Pour ceux qui ne connaîtraient pas cette dernière, il s'agit de l'histoire très creuse d'une famille millionnaire de névrosés californiens menée par une mère omnipotente, une marâtre qui rend ses filles aussi hystériques qu'elle, qui coupe les coucougnettes de tous les hommes alentour, à commencer par son fils et son mari envahis par toutes ces donzelles exubérantes et castratrices.
C'est vide. On nous sert un pseudo problème par épisode avec sa solution en guise de morale à deux balles pour conclure. On y aligne connerie sur cliché. On se plaint, on chouine, on gueule, on se rabaisse, on crise, mais tout finit par un sempiternel "la famille et l'amour avent tout" qui pue l'écriture de scénaristes mal besogneux.

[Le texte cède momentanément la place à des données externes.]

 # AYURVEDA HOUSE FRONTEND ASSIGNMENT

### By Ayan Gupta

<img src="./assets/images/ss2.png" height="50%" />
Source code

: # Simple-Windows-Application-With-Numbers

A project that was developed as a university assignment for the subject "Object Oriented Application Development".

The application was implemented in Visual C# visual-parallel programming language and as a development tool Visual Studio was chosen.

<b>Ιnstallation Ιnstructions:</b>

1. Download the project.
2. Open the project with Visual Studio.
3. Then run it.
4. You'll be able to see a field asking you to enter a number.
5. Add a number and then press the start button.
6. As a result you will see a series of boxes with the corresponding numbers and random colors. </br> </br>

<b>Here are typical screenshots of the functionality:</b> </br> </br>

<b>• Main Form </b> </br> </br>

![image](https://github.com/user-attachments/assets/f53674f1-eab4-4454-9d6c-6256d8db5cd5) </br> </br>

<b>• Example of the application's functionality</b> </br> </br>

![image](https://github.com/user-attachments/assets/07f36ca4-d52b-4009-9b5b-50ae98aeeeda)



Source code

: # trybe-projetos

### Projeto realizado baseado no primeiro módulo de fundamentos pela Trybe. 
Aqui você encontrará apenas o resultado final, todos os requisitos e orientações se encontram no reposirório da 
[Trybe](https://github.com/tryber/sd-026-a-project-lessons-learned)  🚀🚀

Le tout est parfaitement incohérent. Car ce qui est indéniable, c'est bel et bien l'emprise du fric et des apparences chez tout ce petit monde. La mère maquerelle a beau singer l'amour épanouissant de la famille vertueuse, elle n'est qu'une femme chef d'entreprise, de l'image de ses filles, surtout de la première, Kim. Le pire, c'est qu'il n'y en a pas un pour relever l'autre. Alcoolisme, addictions diverses forment le lot des boulets que ces pauvres gens traînent pour supporter ce cynisme et cette hypocrisie constants. Je suppose alors que les téléspectateurs sont censés se sentir mieux en se comparant à cette engeance déplorable et vulgaire? C'est juste ça? Il va falloir que j'arrête ce genre d'émission. Pernicieux tout ça hein?

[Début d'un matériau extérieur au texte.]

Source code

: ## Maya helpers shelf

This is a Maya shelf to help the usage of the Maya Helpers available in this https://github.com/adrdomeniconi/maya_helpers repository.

Bon après tout ce verbiage de vierge effarouchée (en fait d'hypocrisie, je me pose là hein?), il n'en demeure pas moins que j'ai regardé cette chose avec les yeux tout ronds, me demandant bien ce qui se passait devant moi, et petit à petit, à en rire... oui, de la nanaritude de la télé on peut bel et bien former un concept qui peut expliquer que cela fasse du tabac. On n'aime pas mais on regarde quand même. Autre vérité obligée, le taux de lassitude est également très fort sur ce genre de shows. Arrive en effet un moment où l'on sature et où les personnages apparaissent de plus en plus difformes et emmerdants. Le consensus sur la fausse "réalité" qu'on nous montre ne fonctionne plus. On se rase.